[Activity]
The answer must be every line of the records below that holds the word "state".

(Dataset entries)

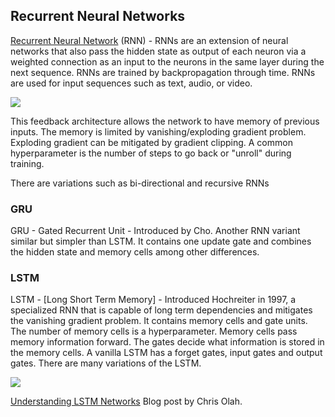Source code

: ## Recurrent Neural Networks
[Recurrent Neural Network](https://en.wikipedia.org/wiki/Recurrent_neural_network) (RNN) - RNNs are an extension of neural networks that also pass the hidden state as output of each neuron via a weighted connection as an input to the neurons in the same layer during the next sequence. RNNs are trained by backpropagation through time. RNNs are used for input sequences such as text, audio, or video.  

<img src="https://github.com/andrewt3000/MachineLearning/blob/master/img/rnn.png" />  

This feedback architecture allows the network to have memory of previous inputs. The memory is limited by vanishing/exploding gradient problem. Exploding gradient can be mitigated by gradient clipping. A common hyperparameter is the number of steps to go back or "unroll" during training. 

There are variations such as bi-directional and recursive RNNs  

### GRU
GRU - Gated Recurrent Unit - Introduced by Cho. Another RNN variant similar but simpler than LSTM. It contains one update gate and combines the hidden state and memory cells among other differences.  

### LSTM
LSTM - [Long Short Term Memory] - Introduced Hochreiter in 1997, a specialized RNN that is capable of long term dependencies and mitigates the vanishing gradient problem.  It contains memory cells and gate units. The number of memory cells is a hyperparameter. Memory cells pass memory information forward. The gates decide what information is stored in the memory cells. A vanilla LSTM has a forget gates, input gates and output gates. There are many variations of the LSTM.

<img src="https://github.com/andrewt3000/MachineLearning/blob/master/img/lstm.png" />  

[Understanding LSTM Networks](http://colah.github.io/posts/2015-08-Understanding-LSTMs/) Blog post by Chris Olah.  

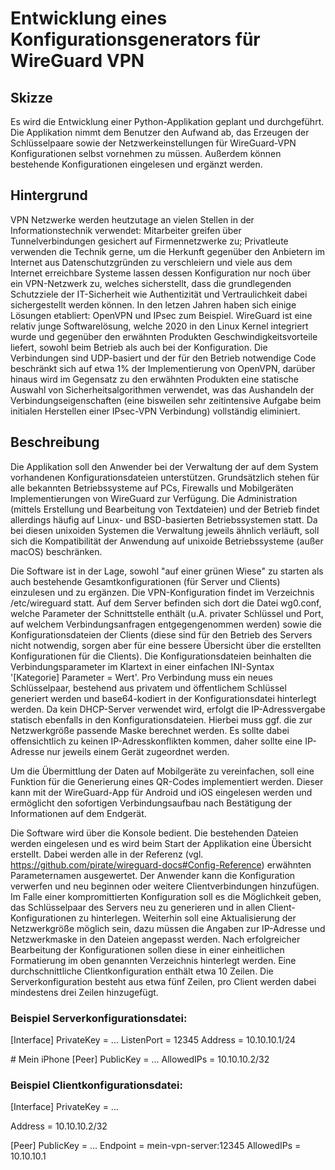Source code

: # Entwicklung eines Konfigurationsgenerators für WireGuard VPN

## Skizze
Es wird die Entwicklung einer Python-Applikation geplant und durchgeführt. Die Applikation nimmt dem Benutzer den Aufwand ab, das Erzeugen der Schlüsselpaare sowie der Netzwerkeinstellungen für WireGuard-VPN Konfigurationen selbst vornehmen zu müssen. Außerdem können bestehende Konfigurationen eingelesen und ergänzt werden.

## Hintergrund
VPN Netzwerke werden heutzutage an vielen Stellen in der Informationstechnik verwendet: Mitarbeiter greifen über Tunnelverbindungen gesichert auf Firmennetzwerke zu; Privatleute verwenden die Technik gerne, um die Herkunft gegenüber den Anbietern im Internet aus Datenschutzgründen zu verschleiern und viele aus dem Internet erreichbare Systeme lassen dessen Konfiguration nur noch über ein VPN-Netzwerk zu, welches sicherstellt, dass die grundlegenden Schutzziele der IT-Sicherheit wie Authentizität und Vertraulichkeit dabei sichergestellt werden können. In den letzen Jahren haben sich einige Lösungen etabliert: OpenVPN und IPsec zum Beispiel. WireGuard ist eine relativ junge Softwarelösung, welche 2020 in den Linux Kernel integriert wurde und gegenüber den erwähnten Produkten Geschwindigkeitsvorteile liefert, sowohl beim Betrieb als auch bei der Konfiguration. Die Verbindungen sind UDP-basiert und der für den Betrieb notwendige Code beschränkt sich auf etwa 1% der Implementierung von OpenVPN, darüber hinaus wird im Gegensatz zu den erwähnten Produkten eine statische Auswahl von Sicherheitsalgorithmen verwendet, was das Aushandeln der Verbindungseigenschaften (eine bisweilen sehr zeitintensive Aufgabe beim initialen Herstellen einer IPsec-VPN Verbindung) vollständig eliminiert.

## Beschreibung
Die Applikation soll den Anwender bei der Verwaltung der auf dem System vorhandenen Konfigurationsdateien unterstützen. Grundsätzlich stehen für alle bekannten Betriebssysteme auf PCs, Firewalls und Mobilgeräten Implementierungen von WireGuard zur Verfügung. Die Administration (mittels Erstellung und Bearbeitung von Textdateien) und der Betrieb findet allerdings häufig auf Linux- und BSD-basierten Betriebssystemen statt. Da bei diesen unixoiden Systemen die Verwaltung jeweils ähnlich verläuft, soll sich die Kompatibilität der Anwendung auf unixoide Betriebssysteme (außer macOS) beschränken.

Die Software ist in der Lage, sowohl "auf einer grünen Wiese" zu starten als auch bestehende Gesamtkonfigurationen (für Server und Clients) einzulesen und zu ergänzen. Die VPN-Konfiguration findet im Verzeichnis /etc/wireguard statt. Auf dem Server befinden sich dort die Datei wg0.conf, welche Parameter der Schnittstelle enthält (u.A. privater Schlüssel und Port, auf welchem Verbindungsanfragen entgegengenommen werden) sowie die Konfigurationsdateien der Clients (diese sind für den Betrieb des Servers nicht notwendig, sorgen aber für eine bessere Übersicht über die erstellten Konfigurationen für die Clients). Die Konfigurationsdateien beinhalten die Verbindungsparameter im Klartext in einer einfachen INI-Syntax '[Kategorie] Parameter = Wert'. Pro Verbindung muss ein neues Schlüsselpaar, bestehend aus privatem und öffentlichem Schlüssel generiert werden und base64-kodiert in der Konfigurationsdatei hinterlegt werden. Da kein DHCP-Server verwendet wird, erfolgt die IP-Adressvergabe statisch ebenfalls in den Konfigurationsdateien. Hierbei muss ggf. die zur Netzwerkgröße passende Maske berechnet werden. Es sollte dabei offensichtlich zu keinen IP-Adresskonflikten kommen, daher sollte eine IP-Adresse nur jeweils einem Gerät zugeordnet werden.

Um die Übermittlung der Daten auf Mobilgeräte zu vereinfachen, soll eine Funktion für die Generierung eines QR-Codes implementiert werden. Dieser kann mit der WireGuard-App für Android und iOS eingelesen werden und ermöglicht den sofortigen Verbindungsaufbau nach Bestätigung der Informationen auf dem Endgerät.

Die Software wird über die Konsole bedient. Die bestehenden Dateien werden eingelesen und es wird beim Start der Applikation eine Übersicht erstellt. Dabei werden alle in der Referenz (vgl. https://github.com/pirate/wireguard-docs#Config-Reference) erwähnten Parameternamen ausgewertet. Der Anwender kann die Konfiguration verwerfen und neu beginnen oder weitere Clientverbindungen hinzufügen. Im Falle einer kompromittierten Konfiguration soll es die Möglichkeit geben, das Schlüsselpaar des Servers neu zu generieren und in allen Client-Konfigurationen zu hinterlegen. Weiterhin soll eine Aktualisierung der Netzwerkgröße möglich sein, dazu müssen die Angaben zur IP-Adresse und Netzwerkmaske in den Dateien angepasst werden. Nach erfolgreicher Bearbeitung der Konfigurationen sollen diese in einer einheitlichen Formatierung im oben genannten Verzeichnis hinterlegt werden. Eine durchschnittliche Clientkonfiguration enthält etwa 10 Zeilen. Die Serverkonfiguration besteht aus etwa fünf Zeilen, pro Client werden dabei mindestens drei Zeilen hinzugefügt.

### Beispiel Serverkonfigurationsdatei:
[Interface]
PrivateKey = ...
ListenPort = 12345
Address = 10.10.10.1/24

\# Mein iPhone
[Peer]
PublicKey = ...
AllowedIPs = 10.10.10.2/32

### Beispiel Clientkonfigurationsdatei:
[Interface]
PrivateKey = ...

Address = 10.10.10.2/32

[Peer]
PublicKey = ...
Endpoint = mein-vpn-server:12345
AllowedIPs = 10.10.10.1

[Response to this task]
[Recurrent Neural Network](https://en.wikipedia.org/wiki/Recurrent_neural_network) (RNN) - RNNs are an extension of neural networks that also pass the hidden state as output of each neuron via a weighted connection as an input to the neurons in the same layer during the next sequence. RNNs are trained by backpropagation through time. RNNs are used for input sequences such as text, audio, or video.  
GRU - Gated Recurrent Unit - Introduced by Cho. Another RNN variant similar but simpler than LSTM. It contains one update gate and combines the hidden state and memory cells among other differences.  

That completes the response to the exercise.